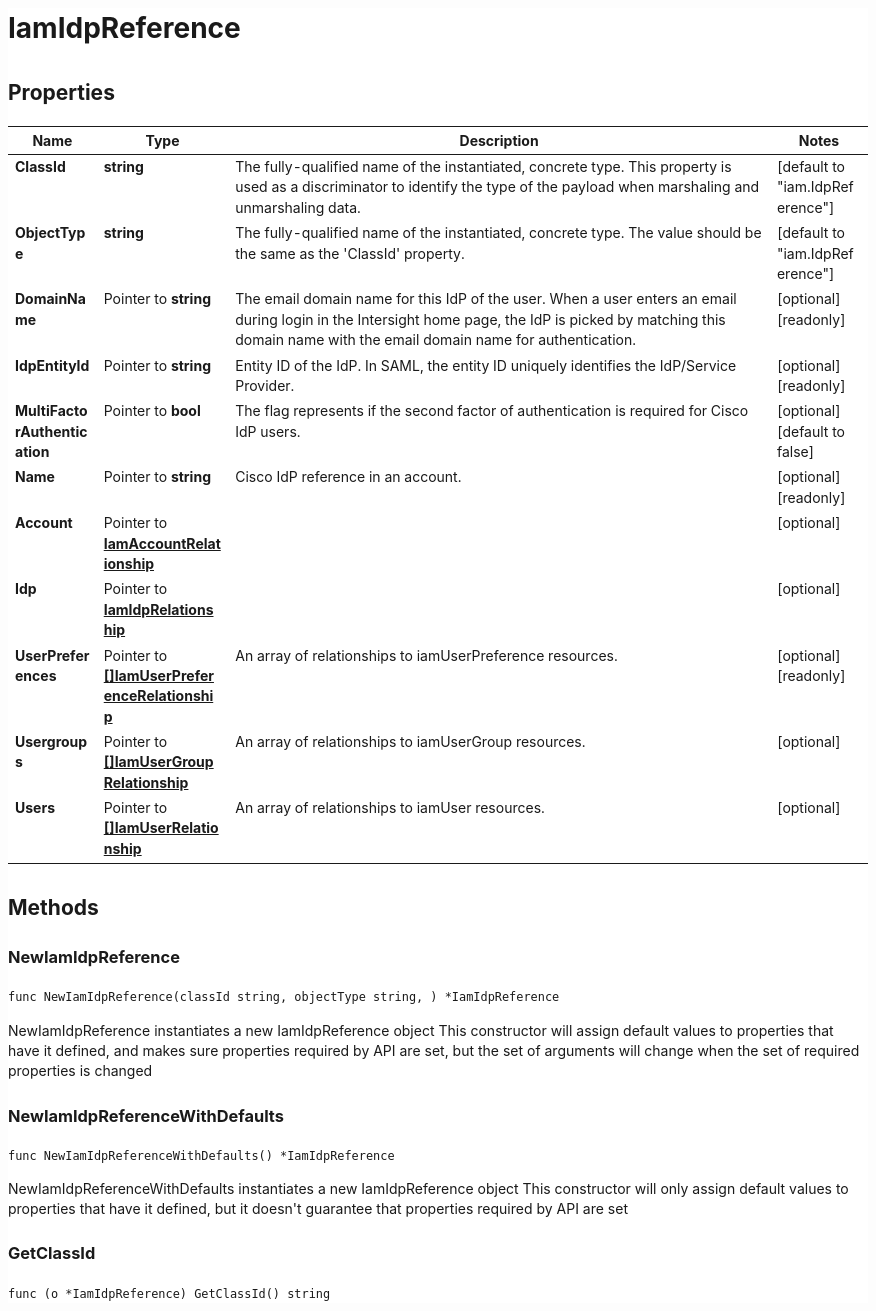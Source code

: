 # IamIdpReference

## Properties

Name | Type | Description | Notes
------------ | ------------- | ------------- | -------------
**ClassId** | **string** | The fully-qualified name of the instantiated, concrete type. This property is used as a discriminator to identify the type of the payload when marshaling and unmarshaling data. | [default to "iam.IdpReference"]
**ObjectType** | **string** | The fully-qualified name of the instantiated, concrete type. The value should be the same as the &#39;ClassId&#39; property. | [default to "iam.IdpReference"]
**DomainName** | Pointer to **string** | The email domain name for this IdP of the user. When a user enters an email during login in the Intersight home page, the IdP is picked by matching this domain name with the email domain name for authentication. | [optional] [readonly] 
**IdpEntityId** | Pointer to **string** | Entity ID of the IdP. In SAML, the entity ID uniquely identifies the IdP/Service Provider. | [optional] [readonly] 
**MultiFactorAuthentication** | Pointer to **bool** | The flag represents if the second factor of authentication is required for Cisco IdP users. | [optional] [default to false]
**Name** | Pointer to **string** | Cisco IdP reference in an account. | [optional] [readonly] 
**Account** | Pointer to [**IamAccountRelationship**](iam.Account.Relationship.md) |  | [optional] 
**Idp** | Pointer to [**IamIdpRelationship**](iam.Idp.Relationship.md) |  | [optional] 
**UserPreferences** | Pointer to [**[]IamUserPreferenceRelationship**](IamUserPreferenceRelationship.md) | An array of relationships to iamUserPreference resources. | [optional] [readonly] 
**Usergroups** | Pointer to [**[]IamUserGroupRelationship**](IamUserGroupRelationship.md) | An array of relationships to iamUserGroup resources. | [optional] 
**Users** | Pointer to [**[]IamUserRelationship**](IamUserRelationship.md) | An array of relationships to iamUser resources. | [optional] 

## Methods

### NewIamIdpReference

`func NewIamIdpReference(classId string, objectType string, ) *IamIdpReference`

NewIamIdpReference instantiates a new IamIdpReference object
This constructor will assign default values to properties that have it defined,
and makes sure properties required by API are set, but the set of arguments
will change when the set of required properties is changed

### NewIamIdpReferenceWithDefaults

`func NewIamIdpReferenceWithDefaults() *IamIdpReference`

NewIamIdpReferenceWithDefaults instantiates a new IamIdpReference object
This constructor will only assign default values to properties that have it defined,
but it doesn't guarantee that properties required by API are set

### GetClassId

`func (o *IamIdpReference) GetClassId() string`
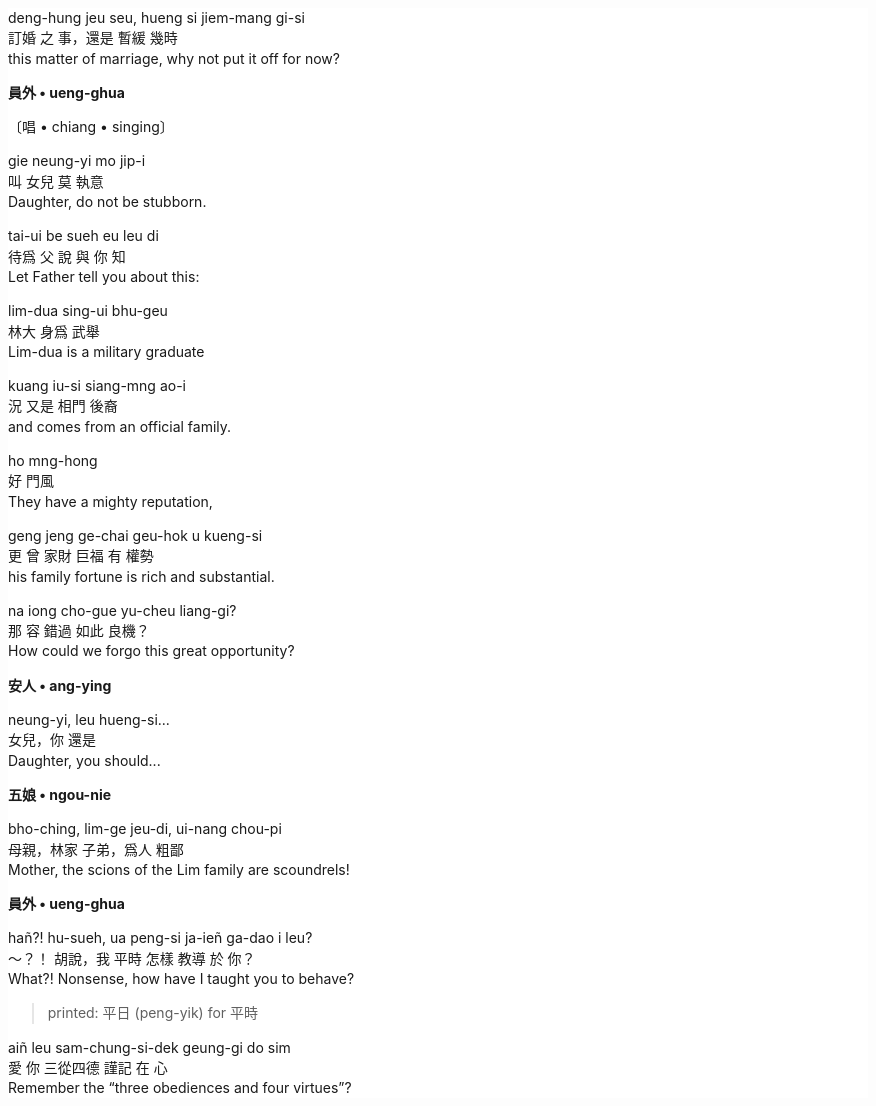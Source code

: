 deng-hung jeu seu, hueng si jiem-mang gi-si<br/>
訂婚 之 事，還是 暫緩 幾時<br/>
this matter of marriage, why not put it off for now?

**員外 • ueng-ghua**

〔唱 • chiang • singing〕

gie neung-yi mo jip-i<br/>
叫 女兒 莫 執意<br/>
Daughter, do not be stubborn.

tai-ui be sueh eu leu di<br/>
待爲 父 說 與 你 知<br/>
Let Father tell you about this:

lim-dua sing-ui bhu-geu<br/>
林大 身爲 武舉<br/>
Lim-dua is a military graduate

kuang iu-si siang-mng ao-i<br/>
況 又是 相門 後裔<br/>
and comes from an official family.

ho mng-hong<br/>
好 門風<br/>
They have a mighty reputation,

geng jeng ge-chai geu-hok u kueng-si<br/>
更 曾 家財 巨福 有 權勢<br/>
his family fortune is rich and substantial.

na iong cho-gue yu-cheu liang-gi?<br/>
那 容 錯過 如此 良機？<br/>
How could we forgo this great opportunity?

**安人 • ang-ying**

neung-yi, leu hueng-si...<br/>
女兒，你 還是<br/>
Daughter, you should...

**五娘 • ngou-nie**

bho-ching, lim-ge jeu-di, ui-nang chou-pi<br/>
母親，林家 子弟，爲人 粗鄙<br/>
Mother, the scions of the Lim family are scoundrels!

**員外 • ueng-ghua**

hañ?! hu-sueh, ua peng-si ja-ieñ ga-dao i leu?<br/>
～？！ 胡說，我 平時 怎樣 教導 於 你？<br/>
What?! Nonsense, how have I taught you to behave?

> printed:  平日 (peng-yik) for 平時

aiñ leu sam-chung-si-dek geung-gi do sim<br/>
愛 你 三從四德 謹記 在 心<br/>
Remember the “three obediences and four virtues”?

· · · · ·

| The problem |
The lines to show are those in the data above that include "Daughter".

| Answer box |
Daughter, do not be stubborn.
Daughter, you should...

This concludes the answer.